(Collected data)
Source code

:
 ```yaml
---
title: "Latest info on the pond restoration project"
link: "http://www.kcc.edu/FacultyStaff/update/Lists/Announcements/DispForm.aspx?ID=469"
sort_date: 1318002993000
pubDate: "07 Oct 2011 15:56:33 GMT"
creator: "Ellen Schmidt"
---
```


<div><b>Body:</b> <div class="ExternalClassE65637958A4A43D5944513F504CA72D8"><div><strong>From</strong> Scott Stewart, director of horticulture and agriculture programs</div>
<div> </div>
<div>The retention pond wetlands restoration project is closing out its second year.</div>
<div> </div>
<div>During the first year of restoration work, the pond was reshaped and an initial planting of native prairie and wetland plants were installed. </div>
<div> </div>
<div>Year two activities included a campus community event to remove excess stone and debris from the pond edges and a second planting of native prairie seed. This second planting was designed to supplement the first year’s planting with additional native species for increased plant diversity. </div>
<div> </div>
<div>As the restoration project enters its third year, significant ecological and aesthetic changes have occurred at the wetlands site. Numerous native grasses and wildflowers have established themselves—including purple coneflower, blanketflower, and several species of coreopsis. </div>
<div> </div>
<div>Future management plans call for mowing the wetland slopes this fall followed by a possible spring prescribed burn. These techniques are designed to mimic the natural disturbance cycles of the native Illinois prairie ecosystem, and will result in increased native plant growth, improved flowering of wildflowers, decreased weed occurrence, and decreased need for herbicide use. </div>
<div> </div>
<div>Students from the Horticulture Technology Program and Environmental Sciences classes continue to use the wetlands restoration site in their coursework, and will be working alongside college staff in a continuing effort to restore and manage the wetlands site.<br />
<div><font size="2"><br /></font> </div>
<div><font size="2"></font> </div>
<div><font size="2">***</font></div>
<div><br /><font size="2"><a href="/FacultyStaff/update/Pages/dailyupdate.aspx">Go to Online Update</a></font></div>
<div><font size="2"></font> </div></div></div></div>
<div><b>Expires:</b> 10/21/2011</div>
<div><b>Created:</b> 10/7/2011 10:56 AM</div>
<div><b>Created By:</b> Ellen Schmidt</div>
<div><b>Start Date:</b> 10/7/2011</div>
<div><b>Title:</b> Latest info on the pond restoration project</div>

• What to produce
Once you have checked each line above for the string "first", state how many lines contain it and add nothing more.

• Response to the task
2